What always amazes me when Laura and I travel is how much time we spend talking. No radio. No distractions. Just mile upon mile of the best conversation ever. We talk about our faith and question each other back and forth as to how that faith fits in an ever more strange world. We talks sports, our jobs at KU, our sports pursuits, our daughters, grandson and our crazy dreams of all we hope to do and see. There is a satisfaction that comes from these conversations impossible to describe other than to say pure love. Without directly saying thanks, our conversations are a statement of gratitude to our Savior for the life we share in joy.
Do not let me forget to mention the laughter, though. Roaring laughter, the kind of laughter that gives you an ache in the gut. Often that laughter comes from something totally off the wall I have done. We drive down the road with Laura shaking her head and laughing. Long ago she gave up trying to figure out from where the wackiness of my mind stems. She just shrugs and jumps in with me head first.

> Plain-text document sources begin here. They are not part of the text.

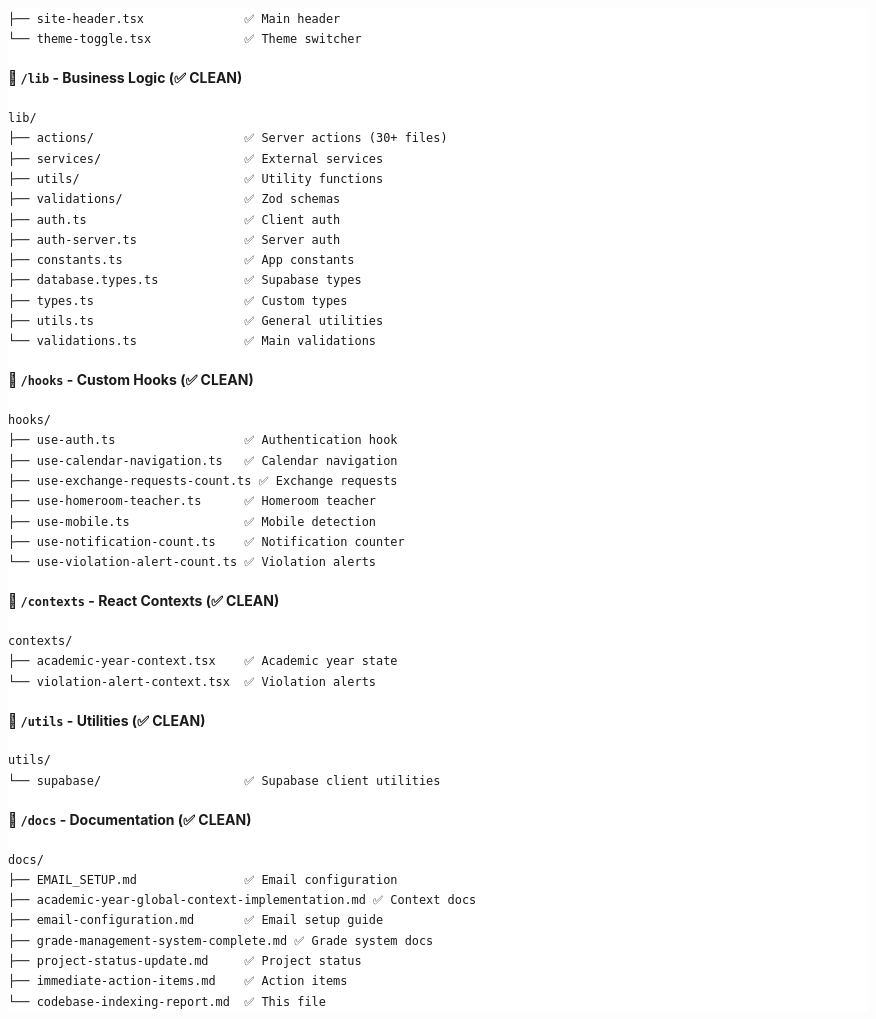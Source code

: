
 ```
├── site-header.tsx              ✅ Main header
└── theme-toggle.tsx             ✅ Theme switcher
```

#### 📁 `/lib` - Business Logic (✅ CLEAN)
```
lib/
├── actions/                     ✅ Server actions (30+ files)
├── services/                    ✅ External services
├── utils/                       ✅ Utility functions
├── validations/                 ✅ Zod schemas
├── auth.ts                      ✅ Client auth
├── auth-server.ts               ✅ Server auth
├── constants.ts                 ✅ App constants
├── database.types.ts            ✅ Supabase types
├── types.ts                     ✅ Custom types
├── utils.ts                     ✅ General utilities
└── validations.ts               ✅ Main validations
```

#### 📁 `/hooks` - Custom Hooks (✅ CLEAN)
```
hooks/
├── use-auth.ts                  ✅ Authentication hook
├── use-calendar-navigation.ts   ✅ Calendar navigation
├── use-exchange-requests-count.ts ✅ Exchange requests
├── use-homeroom-teacher.ts      ✅ Homeroom teacher
├── use-mobile.ts                ✅ Mobile detection
├── use-notification-count.ts    ✅ Notification counter
└── use-violation-alert-count.ts ✅ Violation alerts
```

#### 📁 `/contexts` - React Contexts (✅ CLEAN)
```
contexts/
├── academic-year-context.tsx    ✅ Academic year state
└── violation-alert-context.tsx  ✅ Violation alerts
```

#### 📁 `/utils` - Utilities (✅ CLEAN)
```
utils/
└── supabase/                    ✅ Supabase client utilities
```

#### 📁 `/docs` - Documentation (✅ CLEAN)
```
docs/
├── EMAIL_SETUP.md               ✅ Email configuration
├── academic-year-global-context-implementation.md ✅ Context docs
├── email-configuration.md       ✅ Email setup guide
├── grade-management-system-complete.md ✅ Grade system docs
├── project-status-update.md     ✅ Project status
├── immediate-action-items.md    ✅ Action items
└── codebase-indexing-report.md  ✅ This file
```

For every nice photograph we take, such as the puffy clouds doting the eastern Colorado sky, there are more along the lines of me and the bear. Yes, it is odd, at my age, to have your photograph taken with a stuffed bear in a Limon, Colorado, gas stop. It is crazy, though, for that bear to maul me in a scene from Legends of the Fall. Just ask the perplexed clerk taking this all in from behind the counter. Laura shoots away shaking her head all the time, which I then jokingly remind her leads to the blurred motion in the images.
What about the sign advertising free high-speed internet and waffles? Chicken and waffles is a Southern, soul food delicacy, but a simple warm waffle while soul surfing on Al Gore’s “world-wide web” is more than just nourishing. We had to stop and take a quick snapshot of these essentials of life.
After the laughter, we get back to serious conversations that now include the drought conditions of the Midwest. The usual summer road construction led to a mini dust storm blowing over the interstate in western Kansas. We ponder the magnitude of living through the dust bowl years. We head east to our home where once others fought through dusty white-outs in hopes of a better life in California. Could it really happen again? We hate seeing our state so parched, just as we hated being so close last week to the aching sadness of Aurora, Colorado, where a crazed gunman brought us all to our knees again in horror.
We wish we had answers, but we know there are none for our’s and the world’s endless sin. We can only look to our Savior’s mercy, grace and the gift of eternal salvation. With that, we have worked our way back to the beginning. Before we realize, we pull up to our home in Topeka. Another long journey and our joyous conversations conclude with a final prayer of thanks for our safe return.